Homeland Security Secretary Michael Chertoff said Thursday that a temporary worker program for migrants who want jobs in the United States and stronger sanctions against employers who knowingly hire undocumented workers are critical to improved border security.

Chertoff said the government has "no other choice" but to develop a legal channel that will match willing migrants with U.S. employers in order to relieve the strain on the Border Patrol and the Immigration and Customs Enforcement bureau. House Republicans in particular are bitterly divided on whether border security reforms should include a temporary worker program.

"If we don't have a temporary worker program, I think it's going to be extraordinarily difficult to ask our Border Patrol agents and our ICE agents to stem the tide that is driven by a huge economic engine of employers looking for people who can work [in jobs that] won't be done by Americans," Chertoff told reporters during a briefing on the administration's Border Security Initiative.

About 80 House lawmakers -- most of them Republicans -- wrote President Bush a letter in October saying they will be opposed to a temporary worker program until current border laws are enforced.

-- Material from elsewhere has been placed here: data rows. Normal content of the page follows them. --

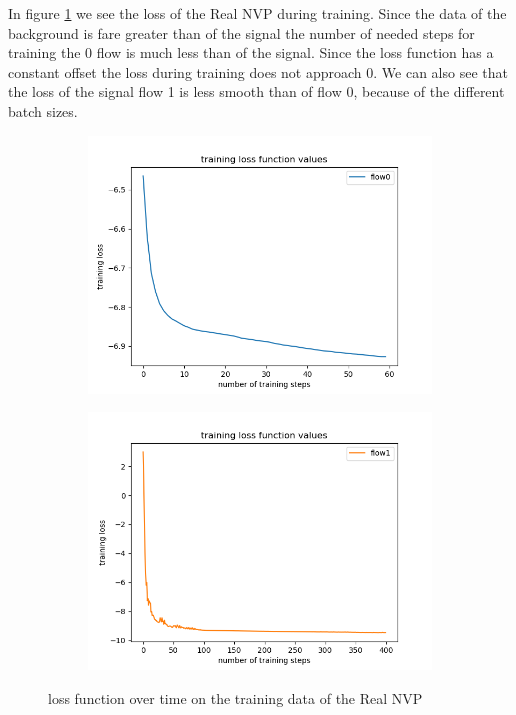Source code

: \documentclass[%
 reprint,
 amsmath,amssymb,
 aps,
]{revtex4-2}
\begin{document}
In figure \ref{fig:losst} we see the loss of the Real NVP during training. Since the data of the background is fare greater than of the signal the number of needed steps for training the 0 flow is much less than of the signal. Since the loss function has a constant offset the loss during training does not approach 0. We can also see that the loss of the signal flow 1 is less smooth than of flow 0, because of the different batch sizes.

 \begin{figure}[ht]
	\centering
	\begin{subfigure}[h]{0.4\textwidth}
		\centering
		\includegraphics[width=\textwidth]{figs/training_loss_0_Real_NVP.png}   
	\end{subfigure}
	\hfill
	\begin{subfigure}[h]{0.4\textwidth}  
		\centering 
		\includegraphics[width=\textwidth]{figs/training_loss_1_Real_NVP.png}
	\end{subfigure}
	\caption[ loss function over time on the training data of the Real NVP]
	{\small loss function over time on the training data of the Real NVP} 
	\label{fig:losst}
\end{figure}
\end{document}
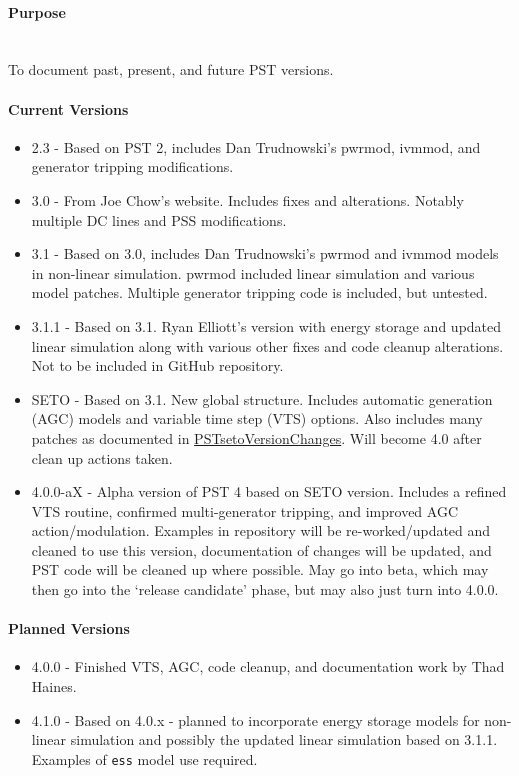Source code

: \documentclass[12pt]{article}
\begin{document}
\onehalfspacing
\raggedright
\paragraph{Purpose} \ \\
To document past, present, and future PST versions.

\paragraph{Current Versions}
\begin{itemize}
\item 2.3 - Based on PST 2, includes Dan Trudnowski's pwrmod, ivmmod, and generator tripping modifications.
\item 3.0 - From Joe Chow's website. 
Includes fixes and alterations. 
Notably multiple DC lines and PSS modifications.
\item 3.1 - Based on 3.0, includes Dan Trudnowski's pwrmod and ivmmod models in non-linear simulation. 
pwrmod included linear simulation and various model patches. 
Multiple generator tripping code is included, but untested.
\item 3.1.1 - Based on 3.1. Ryan Elliott's version with energy storage and updated linear simulation along with various other fixes and code cleanup alterations. 
Not to be included in GitHub repository.
\item SETO - Based on 3.1. New global structure. 
Includes automatic generation (AGC) models and variable time step (VTS) options. 
Also includes many patches as documented in 
\href{https://github.com/thadhaines/MT-Tech-SETO/tree/master/researchDocs/TEX/one-offs/200709-PSTsetoVersionChanges}{PSTsetoVersionChanges}. 
% 
Will become 4.0 after clean up actions taken.
\item 4.0.0-aX - Alpha version of PST 4 based on SETO version. 
Includes a refined VTS routine, confirmed multi-generator tripping, and improved AGC action/modulation.
Examples in repository will be re-worked/updated and cleaned to use this version, 
documentation of changes will be updated, 
and PST code will be cleaned up where possible.
May go into beta, which may then go into the `release candidate' phase, but may also just turn into 4.0.0.

\end{itemize}

\paragraph{Planned Versions}
\begin{itemize}
\item 4.0.0 - Finished VTS, AGC, code cleanup, and documentation work by Thad Haines.
\item 4.1.0 - Based on 4.0.x - planned to incorporate energy storage models for non-linear simulation and possibly the updated linear simulation based on 3.1.1. Examples of \verb|ess| model use required.
\end{itemize}
\end{document}
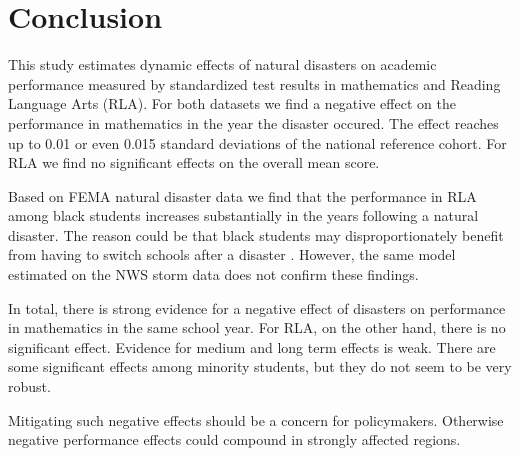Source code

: \section{Conclusion} \label{Conclusion}

This study estimates dynamic effects of natural disasters on academic performance measured by standardized test results in mathematics and Reading Language Arts (RLA). For both datasets we find a negative effect on the performance in mathematics in the year the disaster occured. The effect reaches up to 0.01 or even 0.015 standard deviations of the national reference cohort. For RLA we find no significant effects on the overall mean score.

Based on FEMA natural disaster data we find that the performance in RLA among black students increases substantially in the years following a natural disaster. The reason could be that black students may disproportionately benefit from having to switch schools after a disaster \citep{Sacerdote_2012}. However, the same model estimated on the NWS storm data does not confirm these findings.

In total, there is strong evidence for a negative effect of disasters on performance in mathematics in the same school year. For RLA, on the other hand, there is no significant effect. Evidence for medium and long term effects is weak.  There are some significant effects among minority students, but they do not seem to be very robust.

Mitigating such negative effects should be a concern for policymakers. Otherwise negative performance effects could compound in strongly affected regions. 




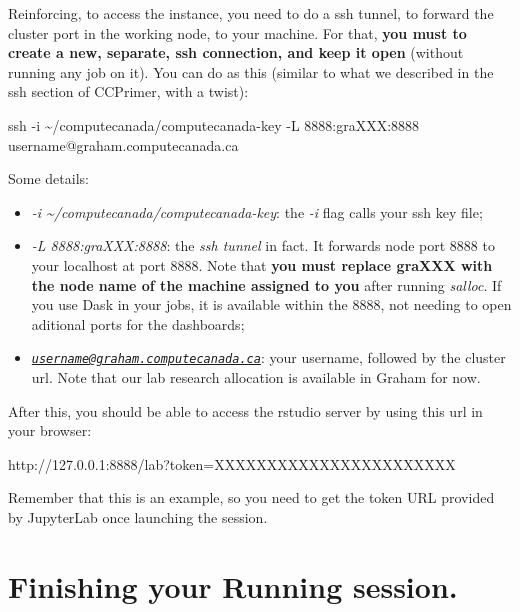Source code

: \documentclass[
]{book}
\newenvironment{Shaded}{\begin{snugshade}}{\end{snugshade}}
\newcommand{\AttributeTok}[1]{\textcolor[rgb]{0.77,0.63,0.00}{#1}}
\newcommand{\ExtensionTok}[1]{#1}
\newcommand{\FunctionTok}[1]{\textcolor[rgb]{0.00,0.00,0.00}{#1}}
\newcommand{\NormalTok}[1]{#1}
\providecommand{\tightlist}{%
  \setlength{\itemsep}{0pt}\setlength{\parskip}{0pt}}
\begin{document}
Reinforcing, to access the instance, you need
to do a ssh tunnel, to forward the cluster port in the working node, to your machine. For that, \textbf{you must to create a new, separate, ssh connection, and keep it open} (without
running any job on it). You can do as this (similar to what we described in the ssh section of CCPrimer, with a twist):

\begin{Shaded}
\begin{Highlighting}[]
\FunctionTok{ssh} \AttributeTok{{-}i}\NormalTok{ \textasciitilde{}/computecanada/computecanada{-}key }\AttributeTok{{-}L}\NormalTok{ 8888:graXXX:8888 username@graham.computecanada.ca}
\end{Highlighting}
\end{Shaded}

Some details:

\begin{itemize}
\tightlist
\item
  \emph{-i \textasciitilde/computecanada/computecanada-key}: the \emph{-i} flag calls your ssh key file;
\item
  \emph{-L 8888:graXXX:8888}: the \emph{ssh tunnel} in fact. It forwards node port 8888 to your localhost at port 8888. Note that \textbf{you must replace graXXX with the node name of the machine assigned to you} after running \emph{salloc}. If you use Dask in your jobs, it is available within the 8888, not needing to open aditional ports for the dashboards;
\item
  \emph{\href{mailto:username@graham.computecanada.ca}{\nolinkurl{username@graham.computecanada.ca}}}: your username, followed by the cluster url. Note that our lab research allocation is available in Graham for now.
\end{itemize}

After this, you should be able to access the rstudio server by using this url
in your browser:

\begin{Shaded}
\begin{Highlighting}[]
\ExtensionTok{http://127.0.0.1:8888/lab?token=XXXXXXXXXXXXXXXXXXXXXXX}
\end{Highlighting}
\end{Shaded}

Remember that this is an example, so you need to get the token URL provided by JupyterLab once launching the session.

\hypertarget{finishing-your-running-session.-1}{%
\section{Finishing your Running session.}\label{finishing-your-running-session.-1}}
\end{document}
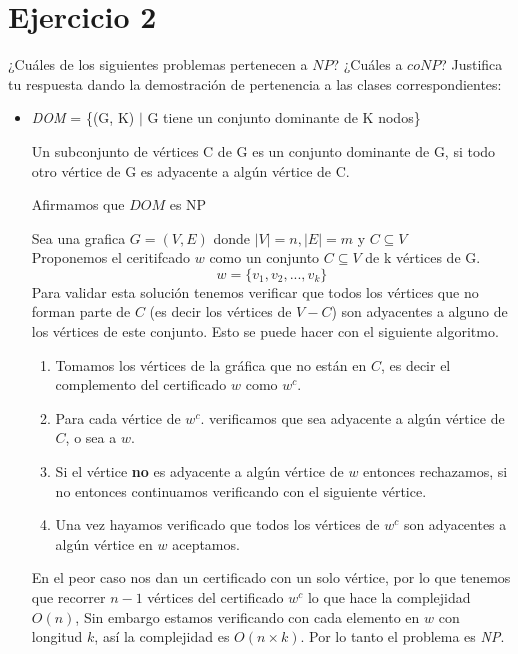 \documentclass[12pt,letterpaper]{article}
\begin{document}
\section*{Ejercicio 2}
¿Cuáles de los siguientes problemas pertenecen a $NP$? ¿Cuáles a $coNP$? Justifica tu respuesta dando la demostración de pertenencia a las clases correspondientes:

\begin{itemize}
    \item \textit{DOM} = \{(G, K) $|$ G tiene un conjunto dominante de K nodos\}
    
    Un subconjunto de vértices C de G es un conjunto dominante de G, si todo otro vértice de G es adyacente a algún vértice de C.

    Afirmamos que $DOM$ es NP
    
    Sea una grafica $G = (V,E)$ donde $|V|=n, |E|=m$ y $C \subseteq V$\\ 
    Proponemos el ceritifcado $w$ como un conjunto $C\subseteq V$ de k vértices de G.
    $$w = \{v_1, v_2, ..., v_k\}$$
    \newpage
    Para validar esta solución tenemos verificar que todos los vértices que no forman parte de $C$ (es decir los vértices de $V-C$) son adyacentes a alguno de los vértices de este conjunto. Esto se puede hacer con el siguiente algoritmo. %
    \begin{enumerate}
        \item Tomamos los vértices de la gráfica que no están en $C$, es decir el complemento del certificado $w$ como $w^c$.
        
        \item Para cada vértice de $w^c$. verificamos que sea adyacente a algún vértice de $C$, o sea a $w$.
        
        \item Si el vértice \textbf{no} es adyacente a algún vértice de $w$ entonces rechazamos, si no entonces continuamos verificando con el siguiente vértice.
        
        \item Una vez hayamos verificado que todos los vértices de $w^c$ son adyacentes a algún vértice en $w$ aceptamos.
    \end{enumerate}

    En el peor caso nos dan un certificado con un solo vértice, por lo que tenemos que recorrer $n-1$ vértices del certificado $w^c$ lo que hace la complejidad $O(n)$, Sin embargo estamos verificando con cada elemento en $w$ con longitud $k$, así la complejidad es $O(n \times k)$. Por lo tanto el problema es \textit{NP}.


\end{itemize}
\end{document}
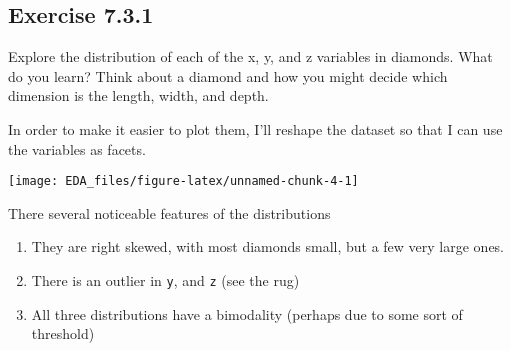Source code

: \documentclass[]{book}
\newenvironment{Shaded}{\begin{snugshade}}{\end{snugshade}}
\newcommand{\DataTypeTok}[1]{\textcolor[rgb]{0.13,0.29,0.53}{#1}}
\newcommand{\KeywordTok}[1]{\textcolor[rgb]{0.13,0.29,0.53}{\textbf{#1}}}
\newcommand{\NormalTok}[1]{#1}
\newcommand{\OperatorTok}[1]{\textcolor[rgb]{0.81,0.36,0.00}{\textbf{#1}}}
\newcommand{\StringTok}[1]{\textcolor[rgb]{0.31,0.60,0.02}{#1}}
\providecommand{\tightlist}{%
  \setlength{\itemsep}{0pt}\setlength{\parskip}{0pt}}
\theoremstyle{plain}
\theoremstyle{remark}
\theoremstyle{definition}
\theoremstyle{definition}
\theoremstyle{definition}
\theoremstyle{remark}
\begin{document}
\hypertarget{exercise-7.3.1}{%
\subsection*{\texorpdfstring{Exercise
{7.3.1}}{Exercise 7.3.1}}\label{exercise-7.3.1}}

Explore the distribution of each of the x, y, and z variables in
diamonds. What do you learn? Think about a diamond and how you might
decide which dimension is the length, width, and depth.

In order to make it easier to plot them, I'll reshape the dataset so
that I can use the variables as facets.

\begin{Shaded}
\end{Shaded}

\begin{center}\texttt{[image: EDA\_files/figure-latex/unnamed-chunk-4-1]} \end{center}

There several noticeable features of the distributions

\begin{enumerate}
\def\labelenumi{\arabic{enumi}.}
\tightlist
\item
  They are right skewed, with most diamonds small, but a few very large
  ones.
\item
  There is an outlier in \texttt{y}, and \texttt{z} (see the rug)
\item
  All three distributions have a bimodality (perhaps due to some sort of
  threshold)
\end{enumerate}
\end{document}
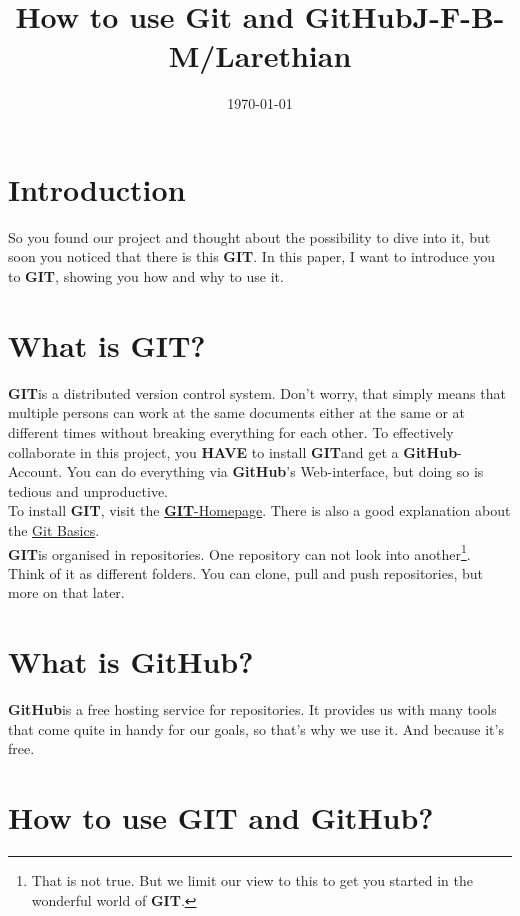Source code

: \documentclass[a4paper]{article}
\title{How to use Git and GitHub}
\title{J-F-B-M/Larethian}
\date{\today}
\newcommand{\git}{\textbf{GIT}}
\newcommand{\github}{\textbf{GitHub}}
\begin{document}
\maketitle

\section{Introduction}

So you found our project and thought about the possibility to dive into it, but soon you noticed that there is this \git. In this paper, I want to introduce you to \git, showing you how and why to use it.

\section{What is GIT?}

\git is a distributed version control system. Don't worry, that simply means that multiple persons can work at the same documents either at the same or at different times without breaking everything for each other. To effectively collaborate in this project, you \textbf{HAVE} to install \git and get a \github -Account. You can do everything via \github's Web-interface, but doing so is tedious and unproductive.\\
To install \git, visit the \href{http://git-scm.com/}{\git -Homepage}. There is also a good explanation about the \href{http://git-scm.com/book/en/v2/Getting-Started-Git-Basics}{Git Basics}.\\
\git is organised in repositories. One repository can not look into another\footnote{That is not true. But we limit our view to this to get you started in the wonderful world of \git.}. Think of it as different folders. You can clone, pull and push repositories, but more on that later.

\section{What is GitHub?}

\github is a free hosting service for repositories. It provides us with many tools that come quite in handy for our goals, so that's why we use it. And because it's free.

\section{How to use GIT and GitHub?}
\end{document}
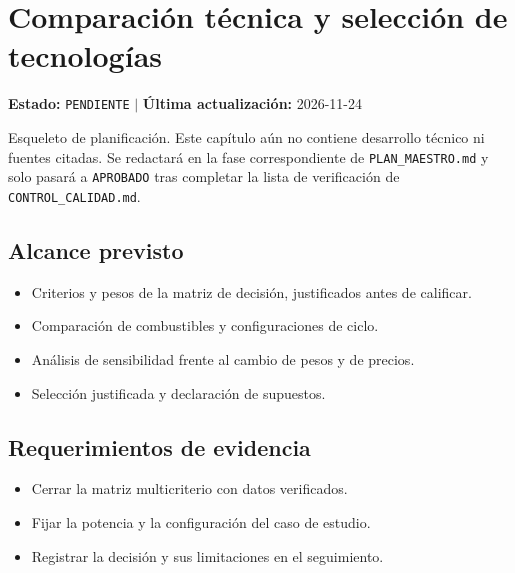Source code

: \chapter{Comparación técnica y selección de tecnologías}
\label{cap:11}

\begin{cajaestado}
\textbf{Estado:} \texttt{PENDIENTE} \quad$|$\quad
\textbf{Última actualización:} 2026-11-24

Esqueleto de planificación. Este capítulo aún no contiene desarrollo técnico ni
fuentes citadas. Se redactará en la fase correspondiente de
\texttt{PLAN\_MAESTRO.md} y solo pasará a \texttt{APROBADO} tras completar
la lista de verificación de \texttt{CONTROL\_CALIDAD.md}.
\end{cajaestado}

\section{Alcance previsto}
\begin{itemize}
  \item Criterios y pesos de la matriz de decisión, justificados antes de calificar.
  \item Comparación de combustibles y configuraciones de ciclo.
  \item Análisis de sensibilidad frente al cambio de pesos y de precios.
  \item Selección justificada y declaración de supuestos.
\end{itemize}

\section{Requerimientos de evidencia}
\begin{itemize}
  \item Cerrar la matriz multicriterio con datos verificados.
  \item Fijar la potencia y la configuración del caso de estudio.
  \item Registrar la decisión y sus limitaciones en el seguimiento.
\end{itemize}
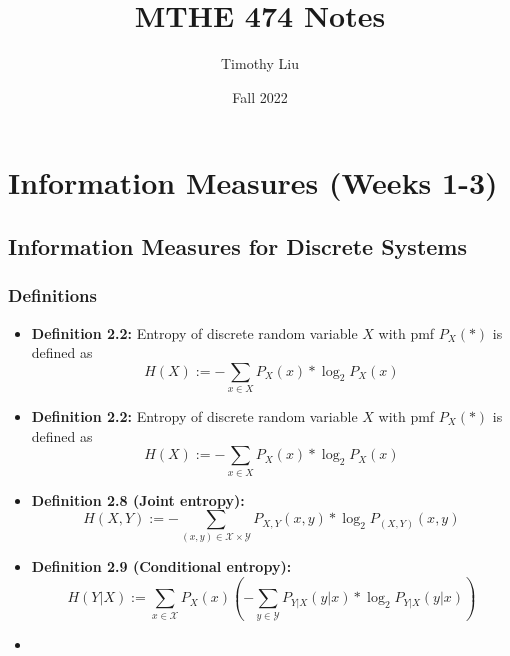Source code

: \documentclass{article}
\begin{document}
\title{MTHE 474 Notes}
\author{Timothy Liu}
\date{Fall 2022}
\maketitle
\newpage

\tableofcontents

\newpage
\section{Information Measures (Weeks 1-3)}
\subsection{Information Measures for Discrete Systems}
\subsubsection{Definitions}
\begin{flushleft}
    \begin{itemize}
   
    \item \textbf{Definition 2.2:} Entropy of discrete random variable \(X\) with pmf \(P_X(*)\) is defined as \[H(X):=-\sum_{x \in X}{P_X(x)*\log_{2}{P_X(x)}}\]

    \item \textbf{Definition 2.2:} Entropy of discrete random variable \(X\) with pmf \(P_X(*)\) is defined as \[H(X):=-\sum_{x \in X}{P_X(x)*\log_{2}{P_X(x)}}\]
    \item \textbf{Definition 2.8 (Joint entropy):} \[H(X,Y) := - \sum_{(x,y) \in \mathcal{X} \times \mathcal{Y}}{P_{X,Y}{(x,y)}*\log_{2}{P_{({X,Y})}{(x,y)}}}\]
    \item \textbf{Definition 2.9 (Conditional entropy):} \[H(Y|X) := \sum_{x \in \mathcal{X}} P_X(x) (-\sum_{y \in \mathcal{Y}} P_{Y|X}{(y|x)} * \log_{2}{P_{Y|X}{(y|x)}})\]
    \item 
    \end{itemize}
\end{flushleft}
\end{document}
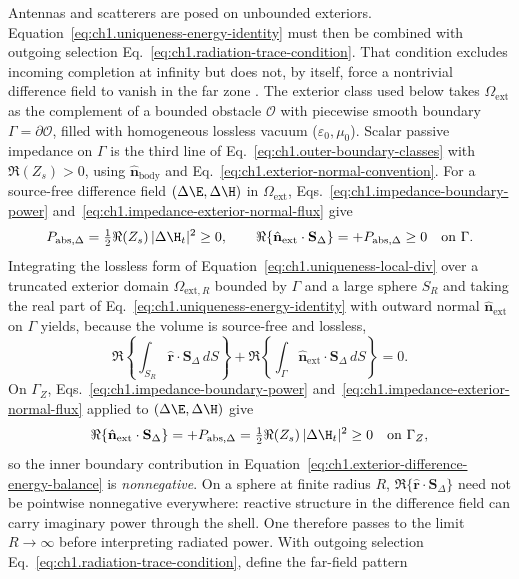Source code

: Antennas and scatterers are posed on unbounded exteriors. Equation~\eqref{eq:ch1.uniqueness-energy-identity} must then be combined with outgoing selection Eq.~\eqref{eq:ch1.radiation-trace-condition}. That condition excludes incoming completion at infinity but does not, by itself, force a nontrivial difference field to vanish in the far zone \cite{sommerfeld1949,harrington2001}. The exterior class used below takes $\Omega_{\mathrm{ext}}$ as the complement of a bounded obstacle $\mathcal{O}$ with piecewise smooth boundary $\Gamma=\partial\mathcal{O}$, filled with homogeneous lossless vacuum ($\varepsilon_0,\mu_0$). Scalar passive impedance on $\Gamma$ is the third line of Eq.~\eqref{eq:ch1.outer-boundary-classes} with $\Re(Z_s)>0$, using $\hat{\mathbf{n}}_{\mathrm{body}}$ and Eq.~\eqref{eq:ch1.exterior-normal-convention}. For a source-free difference field $(\Delta\E,\Delta\H)$ in $\Omega_{\mathrm{ext}}$, Eqs.~\eqref{eq:ch1.impedance-boundary-power} and~\eqref{eq:ch1.impedance-exterior-normal-flux} give
\[
P_{\mathrm{abs},\Delta}
=\tfrac12\Re(Z_s)\,|\Delta\H_t|^{2}\ge 0,
\qquad
\Re\!\left\{\hat{\mathbf{n}}_{\mathrm{ext}}\cdot\mathbf{S}_\Delta\right\}
=+P_{\mathrm{abs},\Delta}\ge 0
\quad\text{on }\Gamma.
\]
Integrating the lossless form of Equation~\eqref{eq:ch1.uniqueness-local-div} over a truncated exterior domain $\Omega_{\mathrm{ext},R}$ bounded by $\Gamma$ and a large sphere $S_R$ and taking the real part of Eq.~\eqref{eq:ch1.uniqueness-energy-identity} with outward normal $\hat{\mathbf{n}}_{\mathrm{ext}}$ on $\Gamma$ yields, because the volume is source-free and lossless,
\begin{equation}
\label{eq:ch1.exterior-difference-energy-balance}
\Re\!\left\{\int_{S_R}\hat{\mathbf{r}}\cdot\mathbf{S}_\Delta\,dS\right\}
+\Re\!\left\{\int_{\Gamma}\hat{\mathbf{n}}_{\mathrm{ext}}\cdot\mathbf{S}_\Delta\,dS\right\}=0.
\end{equation}
On $\Gamma_Z$, Eqs.~\eqref{eq:ch1.impedance-boundary-power} and~\eqref{eq:ch1.impedance-exterior-normal-flux} applied to $(\Delta\E,\Delta\H)$ give
\[
\Re\!\left\{\hat{\mathbf{n}}_{\mathrm{ext}}\cdot\mathbf{S}_\Delta\right\}
=+P_{\mathrm{abs},\Delta}
=\tfrac12\Re(Z_s)\,|\Delta\H_t|^{2}\ge 0
\quad\text{on }\Gamma_Z,
\]
so the inner boundary contribution in Equation~\eqref{eq:ch1.exterior-difference-energy-balance} is \emph{nonnegative}. On a sphere at finite radius $R$, $\Re\{\hat{\mathbf{r}}\cdot\mathbf{S}_\Delta\}$ need not be pointwise nonnegative everywhere: reactive structure in the difference field can carry imaginary power through the shell. One therefore passes to the limit $R\to\infty$ before interpreting radiated power. With outgoing selection Eq.~\eqref{eq:ch1.radiation-trace-condition}, define the far-field pattern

Another side of border security, which has attracted less attention in recent weeks, entails punishing employers who knowingly hire illegal immigrants.

"The employers are driving the demand," Chertoff said. "Employers, by giving jobs to illegal migrants, are causing illegal migrants to come and stay."

Chertoff said the government has an obligation to give employers "a convenient, efficient and secure way to validate and verify that they have migrants who are temporary workers." On the flip side, he added, employers who knowingly hire undocumented workers should be penalized.

The Homeland Security Department plans to announce new regulations aimed at helping employers verify the workers' identities, Chertoff said. Currently, companies can use the Basic Pilot Employment Verification Program. But the program is voluntary and has been criticized for its reliance on old and inaccurate databases.

Chertoff said DHS needs to examine whether employers should be required to do background checks on workers.

"We're looking at the whole system," he said, "and I can predict in the next weeks you're going to see a number of regulatory and policy changes that will be designed to do two things: make it easier for employers to verify employment but also say that if you don't verify employment, there's going to be tougher punishment and quicker punishment."

Critics argue, however, that ICE is understaffed and lacks the resources for effective worksite enforcement. The department primarily has been focused on enforcement operations at critical infrastructure sites, military bases and airports, they say.

"I think there's a lot of lip service in this town about solving this problem," said T.J. Bonner, president of the National Border Patrol Council. "I see no willingness on the part of this administration to be serious about this. They're talking as though the guest worker program will solve all the problems. If that were the case, no one would be crossing the border right now because everyone who wanted a job would already be in the country."

Another possible measure might involve requiring migrants to return to their home countries in order to collect benefits from their employment in the United States, Chertoff added, without elaborating.

But he said DHS does not support building a physical wall along the border. Such an effort would be "phenomenally expensive, wouldn't be particularly effective" and would still need to be backed up with technology and agents, he said.

"You could say in some ways we're going to have a virtual fence, because we're going to use a mix of technology and Border Patrol and infrastructure to create what is in effect a barrier to entry," Chertoff said. "But it's going to be a smart fence, not a stupid fence."